The Virtual Martin Luther King (vMLK) Project
On October 12, 2018, Dr. Victoria J. Gallagher presented the 2018-19 lecture “The Virtual Martin Luther King (vMLK) Project: Crafting a Necessary (Digital) Space to Explore Rhetorical Leadership and Civic Transformation,” complete with a virtual reality component assisted by UWM’s Campus Technology Support. Professor Gallagher is co-director of the vMLK project, which was competitively selected to be featured in the ACCelerate Festival of Creativity and Innovation at the Smithsonian’s National Museum of American History in October of 2017.

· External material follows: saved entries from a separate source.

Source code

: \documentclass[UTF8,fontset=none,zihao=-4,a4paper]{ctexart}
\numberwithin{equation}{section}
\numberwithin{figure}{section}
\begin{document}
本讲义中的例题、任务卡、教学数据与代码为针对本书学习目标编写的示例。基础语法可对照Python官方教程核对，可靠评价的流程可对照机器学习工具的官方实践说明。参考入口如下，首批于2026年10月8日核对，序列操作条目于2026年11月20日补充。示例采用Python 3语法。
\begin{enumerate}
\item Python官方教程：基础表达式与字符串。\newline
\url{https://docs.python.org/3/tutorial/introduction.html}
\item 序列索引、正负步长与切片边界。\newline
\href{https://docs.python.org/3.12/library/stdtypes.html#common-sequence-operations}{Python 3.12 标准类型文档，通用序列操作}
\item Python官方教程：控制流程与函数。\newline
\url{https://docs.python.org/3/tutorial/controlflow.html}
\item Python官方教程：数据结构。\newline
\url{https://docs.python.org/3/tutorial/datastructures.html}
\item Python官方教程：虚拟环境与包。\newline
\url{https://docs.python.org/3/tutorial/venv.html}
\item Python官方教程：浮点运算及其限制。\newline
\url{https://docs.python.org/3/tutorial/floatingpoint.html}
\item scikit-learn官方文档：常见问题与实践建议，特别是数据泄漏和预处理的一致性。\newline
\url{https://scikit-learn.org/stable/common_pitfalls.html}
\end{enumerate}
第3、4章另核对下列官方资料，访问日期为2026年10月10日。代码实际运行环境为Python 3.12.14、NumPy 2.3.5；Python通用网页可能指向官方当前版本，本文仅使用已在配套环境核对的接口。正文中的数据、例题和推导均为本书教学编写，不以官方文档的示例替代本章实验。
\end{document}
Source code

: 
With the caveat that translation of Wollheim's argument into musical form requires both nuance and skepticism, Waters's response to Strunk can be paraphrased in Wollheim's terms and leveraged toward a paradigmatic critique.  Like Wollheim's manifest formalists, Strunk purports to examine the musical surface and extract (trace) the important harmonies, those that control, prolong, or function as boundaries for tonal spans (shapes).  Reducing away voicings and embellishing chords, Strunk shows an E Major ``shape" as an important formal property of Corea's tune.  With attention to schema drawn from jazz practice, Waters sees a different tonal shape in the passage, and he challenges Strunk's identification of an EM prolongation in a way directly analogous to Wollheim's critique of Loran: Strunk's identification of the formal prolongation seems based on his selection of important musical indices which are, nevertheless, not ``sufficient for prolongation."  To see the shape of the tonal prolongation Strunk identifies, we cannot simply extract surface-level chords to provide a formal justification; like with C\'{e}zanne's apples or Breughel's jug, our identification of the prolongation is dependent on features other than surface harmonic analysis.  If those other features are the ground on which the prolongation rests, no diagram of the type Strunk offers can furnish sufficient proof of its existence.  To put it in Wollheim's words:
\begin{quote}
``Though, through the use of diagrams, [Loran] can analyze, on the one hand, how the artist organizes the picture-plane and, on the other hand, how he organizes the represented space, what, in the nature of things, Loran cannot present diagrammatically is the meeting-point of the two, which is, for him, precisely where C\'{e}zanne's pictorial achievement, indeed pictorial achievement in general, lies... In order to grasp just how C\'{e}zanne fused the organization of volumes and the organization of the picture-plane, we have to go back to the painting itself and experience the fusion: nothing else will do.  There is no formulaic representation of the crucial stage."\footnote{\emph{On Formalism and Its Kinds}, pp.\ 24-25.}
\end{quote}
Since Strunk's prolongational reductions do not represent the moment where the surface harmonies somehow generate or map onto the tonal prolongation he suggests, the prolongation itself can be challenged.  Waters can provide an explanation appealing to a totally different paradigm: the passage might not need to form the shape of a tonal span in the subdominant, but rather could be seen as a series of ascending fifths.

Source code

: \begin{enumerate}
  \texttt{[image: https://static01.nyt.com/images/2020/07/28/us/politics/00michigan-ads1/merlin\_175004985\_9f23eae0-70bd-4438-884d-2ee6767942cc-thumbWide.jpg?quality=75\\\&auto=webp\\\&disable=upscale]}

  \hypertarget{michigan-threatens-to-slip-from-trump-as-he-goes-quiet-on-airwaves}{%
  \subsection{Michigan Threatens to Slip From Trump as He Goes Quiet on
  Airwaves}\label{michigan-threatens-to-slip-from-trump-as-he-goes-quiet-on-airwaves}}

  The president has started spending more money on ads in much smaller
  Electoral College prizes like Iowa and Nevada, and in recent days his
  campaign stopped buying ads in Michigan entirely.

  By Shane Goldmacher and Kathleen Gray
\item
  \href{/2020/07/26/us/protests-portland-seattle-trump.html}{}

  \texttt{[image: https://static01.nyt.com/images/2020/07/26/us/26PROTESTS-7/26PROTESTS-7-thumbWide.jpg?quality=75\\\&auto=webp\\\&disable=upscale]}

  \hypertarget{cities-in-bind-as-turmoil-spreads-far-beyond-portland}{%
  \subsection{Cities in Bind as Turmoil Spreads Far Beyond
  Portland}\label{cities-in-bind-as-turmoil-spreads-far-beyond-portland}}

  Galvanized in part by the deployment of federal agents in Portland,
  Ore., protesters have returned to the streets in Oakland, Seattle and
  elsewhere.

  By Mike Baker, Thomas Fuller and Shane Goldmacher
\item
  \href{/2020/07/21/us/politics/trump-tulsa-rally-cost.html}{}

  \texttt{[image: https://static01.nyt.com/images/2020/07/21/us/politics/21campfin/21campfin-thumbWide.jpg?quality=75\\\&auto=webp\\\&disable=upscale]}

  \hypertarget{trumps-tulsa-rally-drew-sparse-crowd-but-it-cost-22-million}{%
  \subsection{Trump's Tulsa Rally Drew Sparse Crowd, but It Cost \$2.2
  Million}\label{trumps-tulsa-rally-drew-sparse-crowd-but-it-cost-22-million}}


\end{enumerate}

The vMLK Project is an immersive, ambient recreation, including sound and visual renderings, of Martin Luther King, Jr.’s 1960 “Fill Up the Jails” speech delivered in Durham, NC, of which no known recordings survive. A product of interdisciplinary collaboration using digital technologies to engage students, scholars, and the public, vMLK challenges how we think about rhetorical leadership, public address, and public memory.
In this talk, Gallagher discussed some provocations and problems that arise from work at the juncture of rhetoric and digital humanities. Her goal was to extend scholarly conversations in these areas by describing the ways in which the vMLK project puts the digital humanities into practice, how rhetorical theory guides the production of this digital humanities project, and, reciprocally, how the making of different digital projects might engage contemporary modes of civic life in provocative ways.
Dr. Gallagher is Professor of Communication at North Carolina State University. Her specialty is rhetorical criticism of visual and material culture. Her scholarship appears in journals including Rhetoric Society Quarterly, Quarterly Journal of Speech, Rhetoric & Public Affairs, and the Journal of Visual Literacy.